Work to be completed → Check each line of the listing for the string "token". Copy those where it appears.

Data provided →

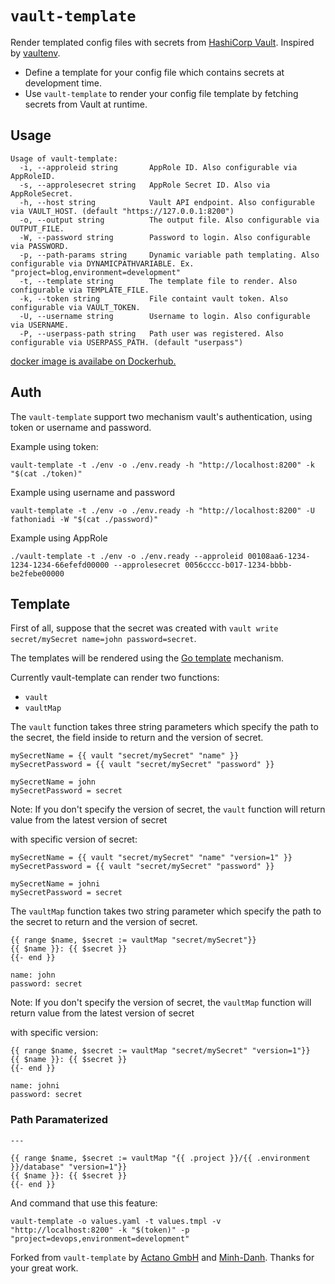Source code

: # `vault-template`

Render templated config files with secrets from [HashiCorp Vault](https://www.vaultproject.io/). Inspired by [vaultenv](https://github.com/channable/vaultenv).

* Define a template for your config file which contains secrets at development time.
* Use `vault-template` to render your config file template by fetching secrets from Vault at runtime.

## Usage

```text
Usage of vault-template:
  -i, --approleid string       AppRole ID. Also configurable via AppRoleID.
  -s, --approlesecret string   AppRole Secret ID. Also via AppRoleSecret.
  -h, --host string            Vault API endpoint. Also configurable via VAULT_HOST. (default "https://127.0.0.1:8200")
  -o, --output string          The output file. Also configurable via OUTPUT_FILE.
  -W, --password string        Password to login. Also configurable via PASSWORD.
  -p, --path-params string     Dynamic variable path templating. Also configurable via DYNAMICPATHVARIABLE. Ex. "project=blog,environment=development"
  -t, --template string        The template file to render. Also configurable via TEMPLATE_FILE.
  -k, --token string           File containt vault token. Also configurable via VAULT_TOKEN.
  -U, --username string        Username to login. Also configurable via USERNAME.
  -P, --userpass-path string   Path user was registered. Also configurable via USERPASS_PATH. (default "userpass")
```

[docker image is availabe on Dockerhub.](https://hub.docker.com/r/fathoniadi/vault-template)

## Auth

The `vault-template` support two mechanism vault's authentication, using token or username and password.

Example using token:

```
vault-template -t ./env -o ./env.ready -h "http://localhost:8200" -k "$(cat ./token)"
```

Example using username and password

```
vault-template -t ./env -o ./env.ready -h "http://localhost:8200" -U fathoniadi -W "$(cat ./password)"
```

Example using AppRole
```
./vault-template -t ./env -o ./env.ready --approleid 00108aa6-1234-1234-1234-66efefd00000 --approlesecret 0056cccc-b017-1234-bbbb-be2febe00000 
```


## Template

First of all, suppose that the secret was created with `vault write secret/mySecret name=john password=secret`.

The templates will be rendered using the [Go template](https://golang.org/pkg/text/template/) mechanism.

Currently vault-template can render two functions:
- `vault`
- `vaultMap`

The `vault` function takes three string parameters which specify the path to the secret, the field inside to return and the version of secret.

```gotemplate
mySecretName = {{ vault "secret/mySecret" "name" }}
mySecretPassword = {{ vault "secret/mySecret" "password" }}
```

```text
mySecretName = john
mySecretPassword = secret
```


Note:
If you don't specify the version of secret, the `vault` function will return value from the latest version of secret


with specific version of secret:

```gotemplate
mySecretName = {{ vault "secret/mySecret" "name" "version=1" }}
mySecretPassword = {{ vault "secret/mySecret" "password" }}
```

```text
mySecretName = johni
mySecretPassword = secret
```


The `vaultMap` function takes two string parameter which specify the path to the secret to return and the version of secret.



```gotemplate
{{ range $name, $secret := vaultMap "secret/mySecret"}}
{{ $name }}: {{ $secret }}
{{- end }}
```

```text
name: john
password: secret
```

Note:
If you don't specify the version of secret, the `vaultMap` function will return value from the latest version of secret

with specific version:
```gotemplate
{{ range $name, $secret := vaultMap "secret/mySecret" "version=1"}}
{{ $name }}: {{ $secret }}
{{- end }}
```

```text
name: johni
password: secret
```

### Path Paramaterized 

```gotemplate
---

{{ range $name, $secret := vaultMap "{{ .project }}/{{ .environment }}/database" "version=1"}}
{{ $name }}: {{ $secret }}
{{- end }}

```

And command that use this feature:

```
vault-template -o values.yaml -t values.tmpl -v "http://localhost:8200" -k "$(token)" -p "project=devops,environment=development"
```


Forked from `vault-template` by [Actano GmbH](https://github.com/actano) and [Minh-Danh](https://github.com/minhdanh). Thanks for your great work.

Output of the task →
  -k, --token string           File containt vault token. Also configurable via VAULT_TOKEN.
The `vault-template` support two mechanism vault's authentication, using token or username and password.
Example using token:
vault-template -t ./env -o ./env.ready -h "http://localhost:8200" -k "$(cat ./token)"
vault-template -o values.yaml -t values.tmpl -v "http://localhost:8200" -k "$(token)" -p "project=devops,environment=development"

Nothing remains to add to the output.